§ **What you should do**: Transcribe the whole listing exactly; the images stay out.

§ **Material supplied**:
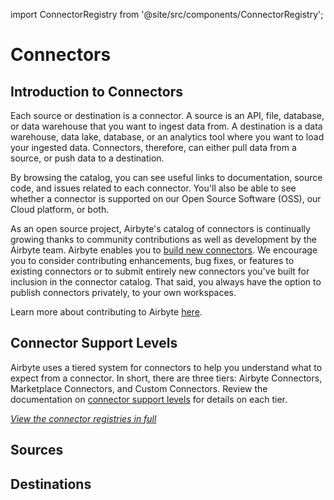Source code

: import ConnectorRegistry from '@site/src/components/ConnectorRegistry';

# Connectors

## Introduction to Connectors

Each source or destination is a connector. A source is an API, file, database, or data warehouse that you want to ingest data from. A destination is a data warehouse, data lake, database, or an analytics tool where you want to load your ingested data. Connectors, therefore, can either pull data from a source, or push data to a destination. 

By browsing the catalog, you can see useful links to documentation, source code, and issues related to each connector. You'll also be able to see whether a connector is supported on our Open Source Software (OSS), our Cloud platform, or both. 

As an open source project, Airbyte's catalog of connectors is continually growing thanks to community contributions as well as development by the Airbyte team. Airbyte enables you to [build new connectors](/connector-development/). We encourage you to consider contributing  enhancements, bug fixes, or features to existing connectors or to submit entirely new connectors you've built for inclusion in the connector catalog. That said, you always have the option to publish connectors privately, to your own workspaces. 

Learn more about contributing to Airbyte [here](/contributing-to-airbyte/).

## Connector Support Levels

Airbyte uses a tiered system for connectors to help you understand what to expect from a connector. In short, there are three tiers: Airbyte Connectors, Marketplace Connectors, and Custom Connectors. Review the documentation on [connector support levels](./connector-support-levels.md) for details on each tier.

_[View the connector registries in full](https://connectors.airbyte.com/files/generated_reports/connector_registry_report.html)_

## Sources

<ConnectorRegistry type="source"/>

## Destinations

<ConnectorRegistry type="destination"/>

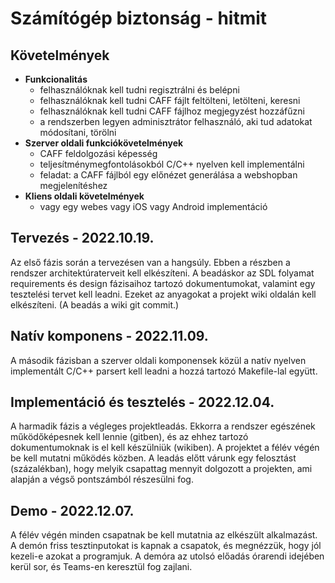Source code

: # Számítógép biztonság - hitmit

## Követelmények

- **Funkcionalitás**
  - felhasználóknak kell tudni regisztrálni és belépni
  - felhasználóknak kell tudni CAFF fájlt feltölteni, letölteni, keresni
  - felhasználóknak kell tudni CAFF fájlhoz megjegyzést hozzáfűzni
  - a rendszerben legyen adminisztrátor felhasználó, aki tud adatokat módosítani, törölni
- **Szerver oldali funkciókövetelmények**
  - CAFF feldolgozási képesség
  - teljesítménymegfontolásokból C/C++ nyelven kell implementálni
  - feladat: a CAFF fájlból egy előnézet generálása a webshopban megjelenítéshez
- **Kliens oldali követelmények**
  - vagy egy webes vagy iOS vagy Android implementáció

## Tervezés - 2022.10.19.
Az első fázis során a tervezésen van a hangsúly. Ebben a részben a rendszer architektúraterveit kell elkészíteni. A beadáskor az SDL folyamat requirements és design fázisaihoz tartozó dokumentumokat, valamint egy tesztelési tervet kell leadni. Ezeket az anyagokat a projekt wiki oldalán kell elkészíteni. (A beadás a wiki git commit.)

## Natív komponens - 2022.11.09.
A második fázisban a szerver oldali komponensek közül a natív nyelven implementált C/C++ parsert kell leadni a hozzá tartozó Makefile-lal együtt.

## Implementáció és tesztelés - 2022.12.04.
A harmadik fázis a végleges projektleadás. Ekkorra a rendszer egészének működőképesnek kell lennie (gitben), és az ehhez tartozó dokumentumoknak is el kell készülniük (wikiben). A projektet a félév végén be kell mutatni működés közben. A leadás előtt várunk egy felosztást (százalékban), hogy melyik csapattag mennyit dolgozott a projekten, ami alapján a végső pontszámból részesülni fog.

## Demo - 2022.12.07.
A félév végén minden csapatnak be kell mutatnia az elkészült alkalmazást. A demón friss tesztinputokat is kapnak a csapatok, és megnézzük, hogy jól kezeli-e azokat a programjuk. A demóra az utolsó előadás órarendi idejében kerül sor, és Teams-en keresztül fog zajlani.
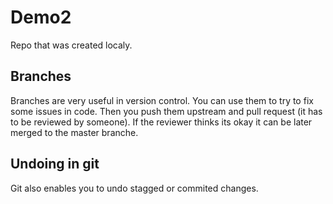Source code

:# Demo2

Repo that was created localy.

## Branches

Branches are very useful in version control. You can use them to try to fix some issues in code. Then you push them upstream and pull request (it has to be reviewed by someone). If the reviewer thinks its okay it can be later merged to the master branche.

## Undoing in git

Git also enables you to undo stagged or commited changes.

§ **Solution**:
Source code

: import ConnectorRegistry from '@site/src/components/ConnectorRegistry';

# Connectors

## Introduction to Connectors

Each source or destination is a connector. A source is an API, file, database, or data warehouse that you want to ingest data from. A destination is a data warehouse, data lake, database, or an analytics tool where you want to load your ingested data. Connectors, therefore, can either pull data from a source, or push data to a destination. 

By browsing the catalog, you can see useful links to documentation, source code, and issues related to each connector. You'll also be able to see whether a connector is supported on our Open Source Software (OSS), our Cloud platform, or both. 

As an open source project, Airbyte's catalog of connectors is continually growing thanks to community contributions as well as development by the Airbyte team. Airbyte enables you to [build new connectors](/connector-development/). We encourage you to consider contributing  enhancements, bug fixes, or features to existing connectors or to submit entirely new connectors you've built for inclusion in the connector catalog. That said, you always have the option to publish connectors privately, to your own workspaces. 

Learn more about contributing to Airbyte [here](/contributing-to-airbyte/).

## Connector Support Levels

Airbyte uses a tiered system for connectors to help you understand what to expect from a connector. In short, there are three tiers: Airbyte Connectors, Marketplace Connectors, and Custom Connectors. Review the documentation on [connector support levels](./connector-support-levels.md) for details on each tier.

_[View the connector registries in full](https://connectors.airbyte.com/files/generated_reports/connector_registry_report.html)_

## Sources

<ConnectorRegistry type="source"/>

## Destinations

<ConnectorRegistry type="destination"/>

Source code

: # Számítógép biztonság - hitmit

## Követelmények

- **Funkcionalitás**
  - felhasználóknak kell tudni regisztrálni és belépni
  - felhasználóknak kell tudni CAFF fájlt feltölteni, letölteni, keresni
  - felhasználóknak kell tudni CAFF fájlhoz megjegyzést hozzáfűzni
  - a rendszerben legyen adminisztrátor felhasználó, aki tud adatokat módosítani, törölni
- **Szerver oldali funkciókövetelmények**
  - CAFF feldolgozási képesség
  - teljesítménymegfontolásokból C/C++ nyelven kell implementálni
  - feladat: a CAFF fájlból egy előnézet generálása a webshopban megjelenítéshez
- **Kliens oldali követelmények**
  - vagy egy webes vagy iOS vagy Android implementáció

## Tervezés - 2022.10.19.
Az első fázis során a tervezésen van a hangsúly. Ebben a részben a rendszer architektúraterveit kell elkészíteni. A beadáskor az SDL folyamat requirements és design fázisaihoz tartozó dokumentumokat, valamint egy tesztelési tervet kell leadni. Ezeket az anyagokat a projekt wiki oldalán kell elkészíteni. (A beadás a wiki git commit.)

## Natív komponens - 2022.11.09.
A második fázisban a szerver oldali komponensek közül a natív nyelven implementált C/C++ parsert kell leadni a hozzá tartozó Makefile-lal együtt.

## Implementáció és tesztelés - 2022.12.04.
A harmadik fázis a végleges projektleadás. Ekkorra a rendszer egészének működőképesnek kell lennie (gitben), és az ehhez tartozó dokumentumoknak is el kell készülniük (wikiben). A projektet a félév végén be kell mutatni működés közben. A leadás előtt várunk egy felosztást (százalékban), hogy melyik csapattag mennyit dolgozott a projekten, ami alapján a végső pontszámból részesülni fog.

## Demo - 2022.12.07.
A félév végén minden csapatnak be kell mutatnia az elkészült alkalmazást. A demón friss tesztinputokat is kapnak a csapatok, és megnézzük, hogy jól kezeli-e azokat a programjuk. A demóra az utolsó előadás órarendi idejében kerül sor, és Teams-en keresztül fog zajlani.
Source code

:# Demo2

Repo that was created localy.

## Branches

Branches are very useful in version control. You can use them to try to fix some issues in code. Then you push them upstream and pull request (it has to be reviewed by someone). If the reviewer thinks its okay it can be later merged to the master branche.

## Undoing in git

Git also enables you to undo stagged or commited changes.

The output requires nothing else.